Prayer: Focus on Forgiveness. 1 Kings
In this prayer there is
one word that shows up several times and tells us what the key request is. This
is an intercessory prayer but it is primarily a prayer for God’s forgiveness of
1 Kings 8:25 NASB “Now therefore, O LORD, the God
of Israel, keep with Your servant David my father that which You have promised
him, saying, ‘You shall not lack a man to sit on the throne of Israel, if only
your sons take heed to their way to walk before Me as you have walked.’
Solomon relates his prayer
to specific promises God made to David. He is saying: Just as you fulfilled the
promise that the temple would be built, so I am going to pray that you will
fulfil these other promises that you made in the Old Testament. That is his
rationale, the basis for how he is arguing (in a legal sense) why God should
answer his prayer. So he is moving from fulfilled promise to future fulfilment of
the promises.
1 Kings 8:28 NASB
“Yet have regard to the prayer of Your servant and to
his supplication, O LORD my God, to listen to the cry and to the prayer which
Your servant prays before You today.” We see here an introduction of several
words that are used throughout this chapter for prayer. There are two chapters
on the Old Testament which utilise a couple of these words for prayer more than
any other single context: 1st Kings 8 and 2 Chronicles 6. These are
the two passages that use these words over and over again for prayer.
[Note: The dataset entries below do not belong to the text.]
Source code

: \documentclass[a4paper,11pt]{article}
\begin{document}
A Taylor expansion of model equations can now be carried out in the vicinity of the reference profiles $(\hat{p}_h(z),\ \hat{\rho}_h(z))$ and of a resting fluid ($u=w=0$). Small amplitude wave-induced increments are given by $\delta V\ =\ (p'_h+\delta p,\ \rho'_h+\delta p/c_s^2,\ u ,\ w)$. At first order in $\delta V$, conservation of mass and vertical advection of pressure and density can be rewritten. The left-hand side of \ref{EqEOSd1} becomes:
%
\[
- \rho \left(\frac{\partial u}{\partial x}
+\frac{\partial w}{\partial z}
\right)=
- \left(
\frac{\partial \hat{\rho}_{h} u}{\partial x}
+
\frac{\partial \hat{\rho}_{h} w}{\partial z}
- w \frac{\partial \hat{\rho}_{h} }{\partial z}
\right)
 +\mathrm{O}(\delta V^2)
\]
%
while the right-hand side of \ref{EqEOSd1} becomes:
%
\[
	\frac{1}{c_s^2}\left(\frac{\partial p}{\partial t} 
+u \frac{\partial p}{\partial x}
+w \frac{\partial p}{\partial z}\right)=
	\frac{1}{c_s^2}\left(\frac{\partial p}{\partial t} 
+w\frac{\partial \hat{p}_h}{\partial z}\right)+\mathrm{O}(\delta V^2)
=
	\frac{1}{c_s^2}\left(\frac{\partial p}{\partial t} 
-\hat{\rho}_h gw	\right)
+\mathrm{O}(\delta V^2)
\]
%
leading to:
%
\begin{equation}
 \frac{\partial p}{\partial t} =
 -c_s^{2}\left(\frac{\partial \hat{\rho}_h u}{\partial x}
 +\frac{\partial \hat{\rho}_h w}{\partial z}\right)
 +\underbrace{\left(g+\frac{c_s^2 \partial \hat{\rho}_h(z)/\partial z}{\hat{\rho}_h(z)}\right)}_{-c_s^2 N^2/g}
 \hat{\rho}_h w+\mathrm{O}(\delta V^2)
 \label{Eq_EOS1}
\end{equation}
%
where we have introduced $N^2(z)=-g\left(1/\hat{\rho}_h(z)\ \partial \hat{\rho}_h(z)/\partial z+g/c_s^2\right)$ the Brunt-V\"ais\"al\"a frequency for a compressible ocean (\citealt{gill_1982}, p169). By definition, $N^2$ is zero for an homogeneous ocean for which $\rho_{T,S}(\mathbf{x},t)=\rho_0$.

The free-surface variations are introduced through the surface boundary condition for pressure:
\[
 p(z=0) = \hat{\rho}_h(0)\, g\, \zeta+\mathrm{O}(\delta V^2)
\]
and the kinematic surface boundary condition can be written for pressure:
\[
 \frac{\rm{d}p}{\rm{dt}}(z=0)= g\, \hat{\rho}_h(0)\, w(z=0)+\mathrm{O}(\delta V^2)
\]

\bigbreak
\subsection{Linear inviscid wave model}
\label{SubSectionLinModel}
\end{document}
It is the
same event, the same prayer. The word “regard” in the English translation sounds
like a request but it is linked to the verb “listen” and what we have in the
Hebrew is a request to turn to listen. He is calling upon God is if He were to
turn His face, to turn around and listen. So it is an anthropomorphic expression.
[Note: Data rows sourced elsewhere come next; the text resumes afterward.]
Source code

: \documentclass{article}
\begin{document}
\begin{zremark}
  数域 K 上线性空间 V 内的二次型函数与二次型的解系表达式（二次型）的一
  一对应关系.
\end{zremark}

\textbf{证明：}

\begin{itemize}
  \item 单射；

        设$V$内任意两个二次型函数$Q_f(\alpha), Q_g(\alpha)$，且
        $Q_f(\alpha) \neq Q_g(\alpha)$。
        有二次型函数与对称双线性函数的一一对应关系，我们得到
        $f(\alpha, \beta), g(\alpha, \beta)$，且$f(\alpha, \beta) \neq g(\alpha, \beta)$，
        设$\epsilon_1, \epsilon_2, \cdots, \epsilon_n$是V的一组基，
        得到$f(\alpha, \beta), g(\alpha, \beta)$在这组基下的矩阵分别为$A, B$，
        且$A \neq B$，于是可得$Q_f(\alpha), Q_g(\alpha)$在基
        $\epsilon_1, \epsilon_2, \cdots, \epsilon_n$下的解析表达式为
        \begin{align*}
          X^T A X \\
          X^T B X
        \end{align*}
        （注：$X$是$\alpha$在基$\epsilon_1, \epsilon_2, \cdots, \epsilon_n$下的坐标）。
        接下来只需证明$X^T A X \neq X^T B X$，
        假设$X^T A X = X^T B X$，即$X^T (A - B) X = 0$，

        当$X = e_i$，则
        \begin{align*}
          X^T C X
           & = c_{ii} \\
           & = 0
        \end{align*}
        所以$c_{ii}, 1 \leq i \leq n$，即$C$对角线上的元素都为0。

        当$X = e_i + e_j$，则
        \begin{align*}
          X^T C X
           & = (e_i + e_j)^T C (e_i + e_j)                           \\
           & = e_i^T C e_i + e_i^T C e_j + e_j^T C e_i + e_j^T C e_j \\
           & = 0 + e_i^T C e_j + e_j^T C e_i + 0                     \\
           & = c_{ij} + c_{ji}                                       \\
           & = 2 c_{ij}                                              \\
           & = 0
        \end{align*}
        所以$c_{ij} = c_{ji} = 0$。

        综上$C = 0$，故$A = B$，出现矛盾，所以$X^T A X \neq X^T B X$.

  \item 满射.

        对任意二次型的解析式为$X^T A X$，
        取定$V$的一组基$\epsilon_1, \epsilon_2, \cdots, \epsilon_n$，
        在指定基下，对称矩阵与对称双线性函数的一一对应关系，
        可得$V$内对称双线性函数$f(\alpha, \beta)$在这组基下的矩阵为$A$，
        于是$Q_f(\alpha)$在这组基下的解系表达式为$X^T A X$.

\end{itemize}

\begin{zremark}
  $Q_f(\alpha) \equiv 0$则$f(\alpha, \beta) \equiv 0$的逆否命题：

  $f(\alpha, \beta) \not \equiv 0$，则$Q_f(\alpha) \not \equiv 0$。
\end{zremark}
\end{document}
It is an imperative of request but is not dictating to God. This first word
that is translated “prayer” is the Hebrew tephillah. It is found 76 times
in the Old Testament and is the most common word for prayer, the noun form. The
cognate verb is used about 84 times to describe the action of praying. It has
the idea of expressing a plea. It is word that has strong emotional overtones
to it. This noun is used six times in our passage in 1 Kings 8:28, 29. 38. 45.
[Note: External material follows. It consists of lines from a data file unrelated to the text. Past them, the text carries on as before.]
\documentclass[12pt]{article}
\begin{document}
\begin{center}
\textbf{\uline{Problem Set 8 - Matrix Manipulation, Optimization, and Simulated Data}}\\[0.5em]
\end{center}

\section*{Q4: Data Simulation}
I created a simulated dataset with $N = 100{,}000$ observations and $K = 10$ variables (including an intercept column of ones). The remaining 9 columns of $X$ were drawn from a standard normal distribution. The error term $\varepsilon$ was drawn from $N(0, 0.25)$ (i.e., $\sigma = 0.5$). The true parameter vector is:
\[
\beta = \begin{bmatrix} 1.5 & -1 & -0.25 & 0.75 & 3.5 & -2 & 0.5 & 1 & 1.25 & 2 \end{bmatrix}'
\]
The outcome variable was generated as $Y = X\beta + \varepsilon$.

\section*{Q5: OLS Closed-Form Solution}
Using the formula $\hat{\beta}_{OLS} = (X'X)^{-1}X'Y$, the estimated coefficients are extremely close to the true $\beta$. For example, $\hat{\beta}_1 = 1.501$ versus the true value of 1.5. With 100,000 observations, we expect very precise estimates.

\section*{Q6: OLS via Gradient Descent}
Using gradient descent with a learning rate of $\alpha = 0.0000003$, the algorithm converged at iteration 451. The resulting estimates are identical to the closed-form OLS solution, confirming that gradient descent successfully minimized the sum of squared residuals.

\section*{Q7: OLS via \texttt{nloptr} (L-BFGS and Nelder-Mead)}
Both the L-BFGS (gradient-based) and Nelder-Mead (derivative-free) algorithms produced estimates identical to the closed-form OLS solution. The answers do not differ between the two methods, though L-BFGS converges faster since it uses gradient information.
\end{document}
49. 54, as well as in 2 Chronicles chapter six, so it tells us that this is a
key word. The four words used for prayer in this section are not just used synonymously, they express different ideas in prayer. So
Solomon’s plea is ultimately a plea for God’s grace to
The word supplication is
the Hebrew word techinnah.
The centre of that word is hin and this comes from the Hebrew verb for to be gracious
and related to the cognate noun which means grace. So the idea of supplication
is that it is an appeal to the grace of God to act in a certain way. A
supplication is an appeal to God to be gracious and answer a request to those
who are undeserving. The word for “cry” is used only one time in the context.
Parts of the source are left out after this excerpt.